While some MPs genuinely need four-wheel drive vehicles – because of the terrain in their constituencies – the majority don’t, so any car costing as little as Shs 50m can take an MP around conveniently in 90% of the constituencies.

In fact, in developed countries like Norway and Netherlands (which ironically give ‘poor’ Uganda millions of dollars in aid every year) Members of Parliament do not cruise around in luxury cars at the taxpayer’s expense. I remember once interacting with a Norwegian MP who told me that she uses public transport to go to Parliament.

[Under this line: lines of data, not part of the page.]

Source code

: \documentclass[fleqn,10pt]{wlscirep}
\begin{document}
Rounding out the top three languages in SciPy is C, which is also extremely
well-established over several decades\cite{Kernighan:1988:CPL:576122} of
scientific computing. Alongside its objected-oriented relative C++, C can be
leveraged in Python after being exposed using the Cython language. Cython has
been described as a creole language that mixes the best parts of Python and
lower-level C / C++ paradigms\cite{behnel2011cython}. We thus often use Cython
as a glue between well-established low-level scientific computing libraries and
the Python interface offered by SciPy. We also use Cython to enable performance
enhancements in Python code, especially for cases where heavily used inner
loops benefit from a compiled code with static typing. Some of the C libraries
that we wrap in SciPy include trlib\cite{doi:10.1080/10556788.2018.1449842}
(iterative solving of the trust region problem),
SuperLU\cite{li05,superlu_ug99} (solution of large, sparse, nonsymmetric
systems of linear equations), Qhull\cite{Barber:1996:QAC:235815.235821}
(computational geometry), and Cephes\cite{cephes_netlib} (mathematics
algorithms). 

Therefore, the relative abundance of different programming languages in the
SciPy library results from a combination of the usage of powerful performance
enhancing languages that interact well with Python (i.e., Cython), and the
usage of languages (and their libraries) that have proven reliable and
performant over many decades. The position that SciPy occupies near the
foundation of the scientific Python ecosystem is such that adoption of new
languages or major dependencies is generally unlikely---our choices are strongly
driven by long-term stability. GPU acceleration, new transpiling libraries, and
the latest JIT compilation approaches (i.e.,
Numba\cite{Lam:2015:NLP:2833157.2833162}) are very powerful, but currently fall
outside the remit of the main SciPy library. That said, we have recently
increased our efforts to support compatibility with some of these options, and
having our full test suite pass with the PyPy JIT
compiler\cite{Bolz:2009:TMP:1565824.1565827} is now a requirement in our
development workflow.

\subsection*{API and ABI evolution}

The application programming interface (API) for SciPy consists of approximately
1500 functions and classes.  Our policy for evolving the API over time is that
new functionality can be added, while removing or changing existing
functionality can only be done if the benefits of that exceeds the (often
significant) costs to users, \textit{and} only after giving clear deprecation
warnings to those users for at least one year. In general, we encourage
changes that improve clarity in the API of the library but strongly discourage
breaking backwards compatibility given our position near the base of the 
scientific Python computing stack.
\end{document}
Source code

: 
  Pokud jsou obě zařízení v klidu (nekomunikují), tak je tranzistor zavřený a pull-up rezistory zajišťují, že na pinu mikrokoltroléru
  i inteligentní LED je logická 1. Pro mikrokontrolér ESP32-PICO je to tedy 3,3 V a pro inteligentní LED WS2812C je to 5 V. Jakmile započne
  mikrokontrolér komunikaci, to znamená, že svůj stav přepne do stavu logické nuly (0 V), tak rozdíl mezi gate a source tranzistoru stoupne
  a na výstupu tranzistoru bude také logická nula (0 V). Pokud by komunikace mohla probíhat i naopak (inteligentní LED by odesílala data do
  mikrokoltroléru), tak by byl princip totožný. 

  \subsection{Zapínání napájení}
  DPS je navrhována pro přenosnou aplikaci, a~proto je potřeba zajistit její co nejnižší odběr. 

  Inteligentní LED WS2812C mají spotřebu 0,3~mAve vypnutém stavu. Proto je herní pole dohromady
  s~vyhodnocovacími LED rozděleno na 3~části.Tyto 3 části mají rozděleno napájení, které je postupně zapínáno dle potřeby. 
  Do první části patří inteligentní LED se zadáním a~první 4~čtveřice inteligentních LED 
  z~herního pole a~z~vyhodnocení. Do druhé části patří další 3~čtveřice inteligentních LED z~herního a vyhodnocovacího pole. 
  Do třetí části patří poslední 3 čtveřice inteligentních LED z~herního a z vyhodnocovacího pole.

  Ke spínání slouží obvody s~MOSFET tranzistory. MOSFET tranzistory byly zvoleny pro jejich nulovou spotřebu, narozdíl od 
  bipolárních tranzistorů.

Speaker Rebecca Kadaga has defended the luxury cars saying even LC1s were to get bicycles and Gombolola chiefs were to get motorcycles. But while there are bicycles that cost Shs 500,000 each and motorcycles that cost Shs15 million each, the government most probably chose cheaper models. Definitely, taxpayers would be within their rights to complain if Gombolola chiefs were to ride motorcycles priced at Shs 10 million yet there are cheaper models that cost far less than that and do a similar job.

Lastly, the other unintended consequence of Parliament’s extravagance is that it is breeding – actually it has already bred – a luxurious culture among other public officials who manage public resources. It sends a wrong signal to other public officials, who are expected to be more careful in how they use public funds. Now, in playing its watchdog role, what moral authority will this same Parliament have to demand that other departments and institutions handle public funds with more thriftiness?

In summary, I think given the circumstances, the government needs to recapture the ‘patriotic’ and frugal spirit of the 1980s. This probably highlights the urgent need for an independent body to be in charge of setting the remuneration and other benefits of Members of Parliament and other public officials.  But as it is, releasing all the Shs37 billion into circulation could spur the unintended consequences outlined above to the utter detriment of an economy barely able to stand on its feet.